> **WORK INSTRUCTION**: Transcribe every entry word for word. Skip the pictures.

> **INFORMATION PROVIDED**:
▼

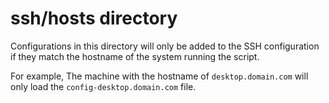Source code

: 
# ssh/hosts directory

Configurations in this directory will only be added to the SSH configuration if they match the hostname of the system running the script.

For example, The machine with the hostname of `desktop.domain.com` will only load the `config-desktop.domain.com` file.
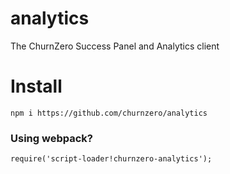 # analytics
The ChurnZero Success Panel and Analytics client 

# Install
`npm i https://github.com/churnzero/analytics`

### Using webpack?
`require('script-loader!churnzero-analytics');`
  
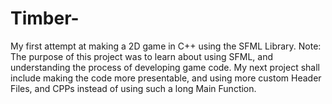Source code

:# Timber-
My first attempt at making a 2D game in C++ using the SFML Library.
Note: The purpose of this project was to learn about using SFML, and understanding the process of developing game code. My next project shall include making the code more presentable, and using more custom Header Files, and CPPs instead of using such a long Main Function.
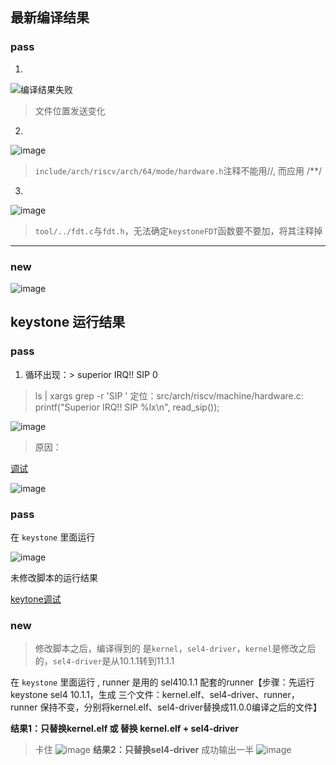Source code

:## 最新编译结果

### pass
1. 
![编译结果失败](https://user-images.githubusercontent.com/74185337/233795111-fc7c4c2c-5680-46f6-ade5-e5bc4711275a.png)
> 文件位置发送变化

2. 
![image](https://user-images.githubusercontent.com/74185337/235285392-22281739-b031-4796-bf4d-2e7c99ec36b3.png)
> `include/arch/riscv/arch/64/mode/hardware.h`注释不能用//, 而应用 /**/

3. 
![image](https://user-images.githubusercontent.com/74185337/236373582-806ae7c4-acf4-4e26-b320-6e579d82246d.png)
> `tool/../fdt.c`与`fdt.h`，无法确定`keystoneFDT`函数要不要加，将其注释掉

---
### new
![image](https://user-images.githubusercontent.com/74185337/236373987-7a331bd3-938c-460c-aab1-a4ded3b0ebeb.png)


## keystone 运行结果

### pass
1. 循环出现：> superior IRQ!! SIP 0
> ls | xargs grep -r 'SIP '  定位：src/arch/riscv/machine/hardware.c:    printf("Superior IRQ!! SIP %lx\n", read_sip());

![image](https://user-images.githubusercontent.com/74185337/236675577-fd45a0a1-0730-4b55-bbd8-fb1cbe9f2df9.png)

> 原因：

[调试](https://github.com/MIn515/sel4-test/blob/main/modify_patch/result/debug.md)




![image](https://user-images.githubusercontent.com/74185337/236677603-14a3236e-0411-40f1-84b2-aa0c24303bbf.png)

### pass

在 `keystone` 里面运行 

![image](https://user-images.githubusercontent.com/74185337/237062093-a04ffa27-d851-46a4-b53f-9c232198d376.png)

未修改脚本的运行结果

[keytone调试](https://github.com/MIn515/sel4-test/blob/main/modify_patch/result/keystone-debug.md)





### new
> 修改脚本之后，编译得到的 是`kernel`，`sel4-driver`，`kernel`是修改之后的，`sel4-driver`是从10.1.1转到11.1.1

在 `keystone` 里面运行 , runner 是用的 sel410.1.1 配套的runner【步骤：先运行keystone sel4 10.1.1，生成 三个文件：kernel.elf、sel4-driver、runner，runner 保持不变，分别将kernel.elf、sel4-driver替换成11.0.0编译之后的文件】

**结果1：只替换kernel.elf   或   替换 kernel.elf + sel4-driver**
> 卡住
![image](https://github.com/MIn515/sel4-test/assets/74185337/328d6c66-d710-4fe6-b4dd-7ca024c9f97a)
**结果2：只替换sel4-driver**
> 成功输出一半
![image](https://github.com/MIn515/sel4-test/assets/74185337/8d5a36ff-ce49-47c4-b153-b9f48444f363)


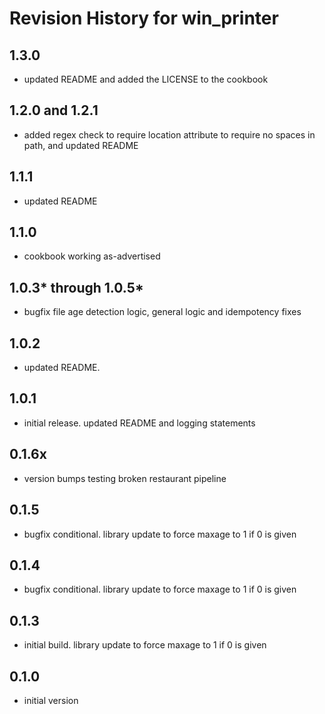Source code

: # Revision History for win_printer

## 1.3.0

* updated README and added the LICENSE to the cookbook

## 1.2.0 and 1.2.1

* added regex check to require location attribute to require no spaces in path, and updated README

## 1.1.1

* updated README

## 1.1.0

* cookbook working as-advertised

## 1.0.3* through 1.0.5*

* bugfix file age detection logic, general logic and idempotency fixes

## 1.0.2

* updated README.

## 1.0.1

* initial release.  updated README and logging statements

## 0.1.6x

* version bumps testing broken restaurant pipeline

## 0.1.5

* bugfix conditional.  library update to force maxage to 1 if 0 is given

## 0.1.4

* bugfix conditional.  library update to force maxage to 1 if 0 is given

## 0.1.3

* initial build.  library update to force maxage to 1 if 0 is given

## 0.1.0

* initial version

▲

> **SOLUTION TO THE PROBLEM**:
Source code

: 
# ssh/hosts directory

Configurations in this directory will only be added to the SSH configuration if they match the hostname of the system running the script.

For example, The machine with the hostname of `desktop.domain.com` will only load the `config-desktop.domain.com` file.
 # analytics
The ChurnZero Success Panel and Analytics client 

# Install
`npm i https://github.com/churnzero/analytics`

### Using webpack?
`require('script-loader!churnzero-analytics');`
  
Source code

:# Timber-
My first attempt at making a 2D game in C++ using the SFML Library.
Note: The purpose of this project was to learn about using SFML, and understanding the process of developing game code. My next project shall include making the code more presentable, and using more custom Header Files, and CPPs instead of using such a long Main Function.
Source code

:## 最新编译结果

### pass
1. 
![编译结果失败](https://user-images.githubusercontent.com/74185337/233795111-fc7c4c2c-5680-46f6-ade5-e5bc4711275a.png)
> 文件位置发送变化

2. 
![image](https://user-images.githubusercontent.com/74185337/235285392-22281739-b031-4796-bf4d-2e7c99ec36b3.png)
> `include/arch/riscv/arch/64/mode/hardware.h`注释不能用//, 而应用 /**/

3. 
![image](https://user-images.githubusercontent.com/74185337/236373582-806ae7c4-acf4-4e26-b320-6e579d82246d.png)
> `tool/../fdt.c`与`fdt.h`，无法确定`keystoneFDT`函数要不要加，将其注释掉

---
### new
![image](https://user-images.githubusercontent.com/74185337/236373987-7a331bd3-938c-460c-aab1-a4ded3b0ebeb.png)


## keystone 运行结果

### pass
1. 循环出现：> superior IRQ!! SIP 0
> ls | xargs grep -r 'SIP '  定位：src/arch/riscv/machine/hardware.c:    printf("Superior IRQ!! SIP %lx\n", read_sip());

![image](https://user-images.githubusercontent.com/74185337/236675577-fd45a0a1-0730-4b55-bbd8-fb1cbe9f2df9.png)

> 原因：

[调试](https://github.com/MIn515/sel4-test/blob/main/modify_patch/result/debug.md)




![image](https://user-images.githubusercontent.com/74185337/236677603-14a3236e-0411-40f1-84b2-aa0c24303bbf.png)

### pass

在 `keystone` 里面运行 

![image](https://user-images.githubusercontent.com/74185337/237062093-a04ffa27-d851-46a4-b53f-9c232198d376.png)

未修改脚本的运行结果

[keytone调试](https://github.com/MIn515/sel4-test/blob/main/modify_patch/result/keystone-debug.md)





### new
> 修改脚本之后，编译得到的 是`kernel`，`sel4-driver`，`kernel`是修改之后的，`sel4-driver`是从10.1.1转到11.1.1

在 `keystone` 里面运行 , runner 是用的 sel410.1.1 配套的runner【步骤：先运行keystone sel4 10.1.1，生成 三个文件：kernel.elf、sel4-driver、runner，runner 保持不变，分别将kernel.elf、sel4-driver替换成11.0.0编译之后的文件】

**结果1：只替换kernel.elf   或   替换 kernel.elf + sel4-driver**
> 卡住
![image](https://github.com/MIn515/sel4-test/assets/74185337/328d6c66-d710-4fe6-b4dd-7ca024c9f97a)
**结果2：只替换sel4-driver**
> 成功输出一半
![image](https://github.com/MIn515/sel4-test/assets/74185337/8d5a36ff-ce49-47c4-b153-b9f48444f363)


Source code

: # Revision History for win_printer

## 1.3.0

* updated README and added the LICENSE to the cookbook

## 1.2.0 and 1.2.1

* added regex check to require location attribute to require no spaces in path, and updated README

## 1.1.1

* updated README

## 1.1.0

* cookbook working as-advertised

## 1.0.3* through 1.0.5*

* bugfix file age detection logic, general logic and idempotency fixes

## 1.0.2

* updated README.

## 1.0.1

* initial release.  updated README and logging statements

## 0.1.6x

* version bumps testing broken restaurant pipeline

## 0.1.5

* bugfix conditional.  library update to force maxage to 1 if 0 is given

## 0.1.4

* bugfix conditional.  library update to force maxage to 1 if 0 is given

## 0.1.3

* initial build.  library update to force maxage to 1 if 0 is given

## 0.1.0

* initial version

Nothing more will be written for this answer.